Take the entries that follow and return exactly the lines from the one holding "## Tech Stack" through the one holding "## Legal Disclaimer", both included. Nothing else is needed.

(Saved data entries)
************
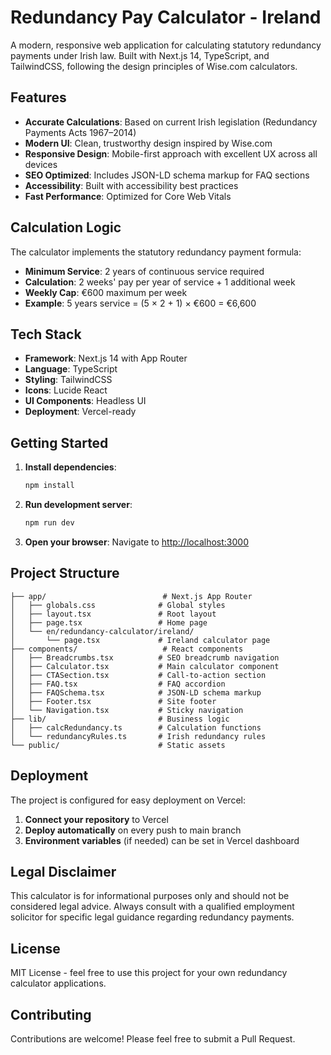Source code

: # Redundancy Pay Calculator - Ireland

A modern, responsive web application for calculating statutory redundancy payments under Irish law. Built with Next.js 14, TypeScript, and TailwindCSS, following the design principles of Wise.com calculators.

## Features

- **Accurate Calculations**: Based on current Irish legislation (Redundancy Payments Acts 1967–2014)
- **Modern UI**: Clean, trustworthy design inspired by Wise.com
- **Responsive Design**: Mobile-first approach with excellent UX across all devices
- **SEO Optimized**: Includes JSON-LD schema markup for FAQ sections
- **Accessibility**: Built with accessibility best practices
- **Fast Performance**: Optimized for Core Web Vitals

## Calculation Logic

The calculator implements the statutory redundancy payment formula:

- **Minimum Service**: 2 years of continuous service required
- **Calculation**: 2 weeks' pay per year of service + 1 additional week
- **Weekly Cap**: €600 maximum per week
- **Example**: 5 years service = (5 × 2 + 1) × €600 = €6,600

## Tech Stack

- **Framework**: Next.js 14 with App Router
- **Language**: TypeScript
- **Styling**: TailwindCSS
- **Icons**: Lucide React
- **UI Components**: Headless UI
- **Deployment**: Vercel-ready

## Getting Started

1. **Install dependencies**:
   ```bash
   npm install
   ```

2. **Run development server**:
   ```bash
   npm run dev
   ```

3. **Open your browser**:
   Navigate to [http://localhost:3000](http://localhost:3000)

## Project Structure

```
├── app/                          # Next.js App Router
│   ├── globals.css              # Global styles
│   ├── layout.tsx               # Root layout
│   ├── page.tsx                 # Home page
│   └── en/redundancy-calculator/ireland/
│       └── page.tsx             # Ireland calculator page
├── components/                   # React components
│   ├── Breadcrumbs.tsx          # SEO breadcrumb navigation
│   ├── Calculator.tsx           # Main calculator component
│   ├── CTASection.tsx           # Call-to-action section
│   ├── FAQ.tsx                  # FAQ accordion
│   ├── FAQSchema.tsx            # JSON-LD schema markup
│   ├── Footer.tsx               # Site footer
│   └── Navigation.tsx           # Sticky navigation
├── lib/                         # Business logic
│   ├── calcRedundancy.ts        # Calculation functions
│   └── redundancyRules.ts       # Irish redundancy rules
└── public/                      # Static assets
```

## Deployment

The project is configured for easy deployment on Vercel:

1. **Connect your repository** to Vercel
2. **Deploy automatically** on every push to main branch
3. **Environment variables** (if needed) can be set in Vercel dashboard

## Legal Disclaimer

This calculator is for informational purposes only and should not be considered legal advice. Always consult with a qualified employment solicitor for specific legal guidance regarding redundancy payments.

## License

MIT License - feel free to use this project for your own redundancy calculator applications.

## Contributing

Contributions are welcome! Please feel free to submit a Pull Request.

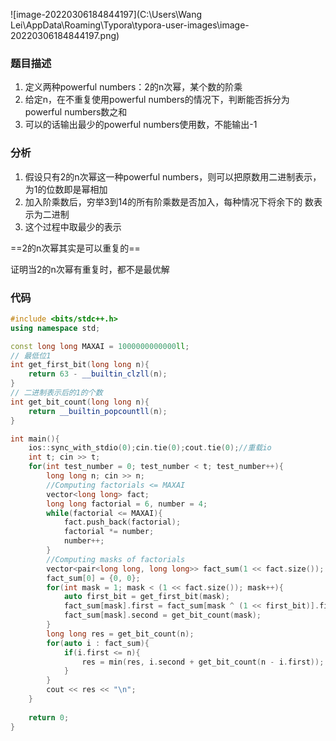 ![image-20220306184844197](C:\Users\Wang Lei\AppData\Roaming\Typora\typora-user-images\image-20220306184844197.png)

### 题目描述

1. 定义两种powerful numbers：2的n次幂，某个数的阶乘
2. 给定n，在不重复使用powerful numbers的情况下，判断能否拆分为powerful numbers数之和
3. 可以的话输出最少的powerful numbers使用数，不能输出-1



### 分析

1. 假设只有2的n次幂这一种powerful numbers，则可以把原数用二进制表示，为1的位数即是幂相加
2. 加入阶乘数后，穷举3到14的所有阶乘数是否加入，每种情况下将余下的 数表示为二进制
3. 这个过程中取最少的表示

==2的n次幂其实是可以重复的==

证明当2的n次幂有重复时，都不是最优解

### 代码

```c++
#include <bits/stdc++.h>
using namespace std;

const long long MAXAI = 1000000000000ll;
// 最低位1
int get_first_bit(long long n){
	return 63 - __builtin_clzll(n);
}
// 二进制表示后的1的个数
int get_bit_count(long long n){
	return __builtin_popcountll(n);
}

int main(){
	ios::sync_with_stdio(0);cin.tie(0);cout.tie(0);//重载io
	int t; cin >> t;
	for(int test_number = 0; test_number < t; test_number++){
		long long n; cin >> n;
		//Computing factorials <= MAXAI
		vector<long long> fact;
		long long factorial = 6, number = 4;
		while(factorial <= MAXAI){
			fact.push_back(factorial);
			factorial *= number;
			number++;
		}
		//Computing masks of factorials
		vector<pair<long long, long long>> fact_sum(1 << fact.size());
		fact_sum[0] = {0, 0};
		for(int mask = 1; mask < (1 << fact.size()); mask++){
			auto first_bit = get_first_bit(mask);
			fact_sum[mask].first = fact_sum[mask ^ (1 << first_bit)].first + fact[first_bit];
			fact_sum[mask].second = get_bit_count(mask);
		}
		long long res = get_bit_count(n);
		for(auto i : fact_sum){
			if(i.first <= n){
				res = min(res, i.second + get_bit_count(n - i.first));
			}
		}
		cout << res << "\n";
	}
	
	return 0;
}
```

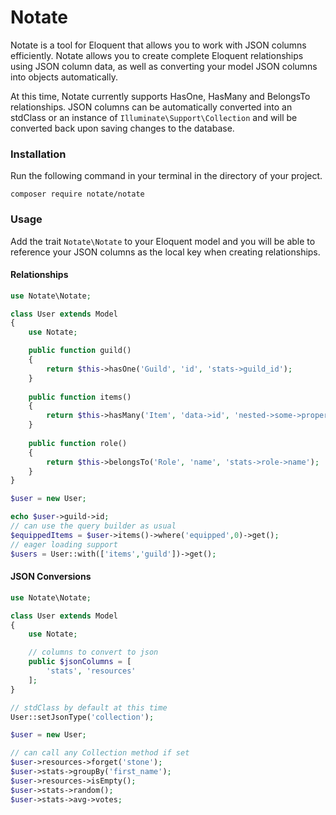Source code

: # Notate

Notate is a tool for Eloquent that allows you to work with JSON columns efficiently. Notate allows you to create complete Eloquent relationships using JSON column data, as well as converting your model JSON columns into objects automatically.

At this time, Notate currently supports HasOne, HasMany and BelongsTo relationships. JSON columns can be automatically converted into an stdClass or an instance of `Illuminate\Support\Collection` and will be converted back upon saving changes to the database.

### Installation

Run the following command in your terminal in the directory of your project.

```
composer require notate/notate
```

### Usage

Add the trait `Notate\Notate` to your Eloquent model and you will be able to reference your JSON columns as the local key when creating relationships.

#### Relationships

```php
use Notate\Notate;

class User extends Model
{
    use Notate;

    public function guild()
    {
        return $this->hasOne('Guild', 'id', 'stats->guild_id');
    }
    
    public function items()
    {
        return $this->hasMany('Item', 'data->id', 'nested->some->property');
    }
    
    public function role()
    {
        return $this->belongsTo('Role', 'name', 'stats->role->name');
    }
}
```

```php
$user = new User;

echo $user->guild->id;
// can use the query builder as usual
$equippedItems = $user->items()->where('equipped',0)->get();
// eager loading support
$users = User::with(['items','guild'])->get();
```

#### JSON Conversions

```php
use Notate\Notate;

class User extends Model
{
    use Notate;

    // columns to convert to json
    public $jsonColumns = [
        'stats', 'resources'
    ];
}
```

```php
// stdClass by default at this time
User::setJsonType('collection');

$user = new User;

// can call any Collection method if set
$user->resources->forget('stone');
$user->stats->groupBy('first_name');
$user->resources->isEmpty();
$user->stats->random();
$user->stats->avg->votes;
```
************
| Response area |
## Tech Stack

- **Framework**: Next.js 14 with App Router
- **Language**: TypeScript
- **Styling**: TailwindCSS
- **Icons**: Lucide React
- **UI Components**: Headless UI
- **Deployment**: Vercel-ready

## Getting Started

1. **Install dependencies**:
   ```bash
   npm install
   ```

2. **Run development server**:
   ```bash
   npm run dev
   ```

3. **Open your browser**:
   Navigate to [http://localhost:3000](http://localhost:3000)

## Project Structure

```
├── app/                          # Next.js App Router
│   ├── globals.css              # Global styles
│   ├── layout.tsx               # Root layout
│   ├── page.tsx                 # Home page
│   └── en/redundancy-calculator/ireland/
│       └── page.tsx             # Ireland calculator page
├── components/                   # React components
│   ├── Breadcrumbs.tsx          # SEO breadcrumb navigation
│   ├── Calculator.tsx           # Main calculator component
│   ├── CTASection.tsx           # Call-to-action section
│   ├── FAQ.tsx                  # FAQ accordion
│   ├── FAQSchema.tsx            # JSON-LD schema markup
│   ├── Footer.tsx               # Site footer
│   └── Navigation.tsx           # Sticky navigation
├── lib/                         # Business logic
│   ├── calcRedundancy.ts        # Calculation functions
│   └── redundancyRules.ts       # Irish redundancy rules
└── public/                      # Static assets
```

## Deployment

The project is configured for easy deployment on Vercel:

1. **Connect your repository** to Vercel
2. **Deploy automatically** on every push to main branch
3. **Environment variables** (if needed) can be set in Vercel dashboard

## Legal Disclaimer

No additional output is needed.